ARLINGTON, Texas – Some rookies are relatively unknown when they begin competing on the PWBA Tour.
That wasn’t the case for Hope Gramly of Aubrey, Texas.
On the contrary, the 23-year-old right-hander was already on the radar of most PWBA bowlers and fans long before she ever threw her first shot as a professional.
That’s not surprising since Gramly made two stepladder finals appearances while competing as a non-member during the 2022 PWBA Tour season and authored one of the most decorated collegiate bowling careers in recent memory.
With so much success already under her belt, big things were expected of Gramly during her rookie season, and she didn’t disappoint, notching four top-10 finishes – including three stepladder finals appearances – and cashing eight times in 11 events en route to capturing 2023 PWBA Rookie of the Year honors.
The PWBA Rookie of the Year award is presented to the top rookie each season, based on points earned during the year.
Gramly wasted no time setting the bar among rookies once the 2023 PWBA Tour season kicked off in May, finishing in a tie for 14th place at the season-opening PWBA Stockton Open and following it up with a stepladder finals appearance and eventual fourth-place finish the following week at the GoBowling! Spokane Open.

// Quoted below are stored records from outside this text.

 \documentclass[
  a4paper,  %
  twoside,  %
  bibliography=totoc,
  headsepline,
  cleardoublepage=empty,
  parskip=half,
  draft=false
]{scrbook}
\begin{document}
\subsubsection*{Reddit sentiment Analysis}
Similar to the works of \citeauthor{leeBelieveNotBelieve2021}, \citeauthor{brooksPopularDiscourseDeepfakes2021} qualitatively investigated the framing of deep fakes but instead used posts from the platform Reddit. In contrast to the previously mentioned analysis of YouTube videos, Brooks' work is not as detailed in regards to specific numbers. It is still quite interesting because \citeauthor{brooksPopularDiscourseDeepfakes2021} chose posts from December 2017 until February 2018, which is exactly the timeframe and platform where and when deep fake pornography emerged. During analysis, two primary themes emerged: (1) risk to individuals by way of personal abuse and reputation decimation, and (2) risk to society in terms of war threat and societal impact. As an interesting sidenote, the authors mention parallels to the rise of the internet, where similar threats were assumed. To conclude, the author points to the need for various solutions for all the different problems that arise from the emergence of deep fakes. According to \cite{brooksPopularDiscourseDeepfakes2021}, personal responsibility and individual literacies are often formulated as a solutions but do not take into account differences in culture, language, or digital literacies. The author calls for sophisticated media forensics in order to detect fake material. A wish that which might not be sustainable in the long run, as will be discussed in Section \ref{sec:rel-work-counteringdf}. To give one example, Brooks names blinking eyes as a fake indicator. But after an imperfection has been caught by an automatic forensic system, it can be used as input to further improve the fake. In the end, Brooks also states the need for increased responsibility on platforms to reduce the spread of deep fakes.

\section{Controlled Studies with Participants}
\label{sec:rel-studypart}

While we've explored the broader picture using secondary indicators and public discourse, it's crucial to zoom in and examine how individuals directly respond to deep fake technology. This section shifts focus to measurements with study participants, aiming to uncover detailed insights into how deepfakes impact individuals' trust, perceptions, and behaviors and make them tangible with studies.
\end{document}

She missed the cut at the 2023 USBC Queens in Las Vegas during Week 3, but she bounced back strong by reaching the stepladder finals at each of the next two tournaments – the PWBA Grand Rapids Classic and BowlTV Classic – and collecting two more fourth-place finishes.
The three-time National Tenpin Coaches Association (NTCA) Division II Player of the Year’s last top-10 finish of the season would come at the PWBA Waterloo Open in August, and it was a big one as it punched Gramly’s ticket to the 2023 PWBA Tour Championship and officially secured her rookie-of-the-year honors.
Carlene Beyer of Ogdensburg, Wisconsin, was second in points among rookies; Correen Acuff of Surprise, Arizona, finished third.
Gramly didn’t have the award on her mind when the season began; nevertheless, winning it was an accomplishment she certainly won’t take for granted.
“I’m honored to now be included on the list of great bowlers who have won rookie of the year,” Gramly said. “It wasn’t really a goal of mine throughout the season, but it was still an amazing feeling once it was officially announced, and Robyn (PWBA Brand Manager Robyn Graves) handed me that trophy.”
Gramly got to hold her fair share of trophies while helping McKendree University to national titles at the 2022 NCAA Bowling Championship and the 2023 Intercollegiate Team Championships.
But while she will always cherish the memories of winning with her teammates, there is just something different about reaching the top as an individual competitor.
“Those national championships were a team effort, and they’re something that I’ll always be proud of and brag about as long as I’m able to,” Gramly said. “But I’ll never take credit for those myself because I had my girls there with me.
“Winning rookie of the year is finally something I can say ‘It was me; I did this.’ Of course, I had help from my ball reps, my parents and many others, but they couldn’t throw the ball for me. This is really my first individual award in a while that I’m very proud of, so that puts it right at the top of my list of what I’ve accomplished so far.”
Gramly wants to accomplish a great deal more in the years to come, and she knows that she’ll have to keep her foot on the gas in order to do so because bowling timidly is the quickest way to get lapped on the PWBA Tour.
“One of the things I learned at the first couple of stops is that I have to be aggressive with my moves on the lane so that I can keep up and keep my name toward the top of the standings,” Gramly said. “In college, it was easy to be more conservative and wait for the lanes to come to me. On tour, you don’t really have that luxury and time, so you have to go after those pins rather than waiting.”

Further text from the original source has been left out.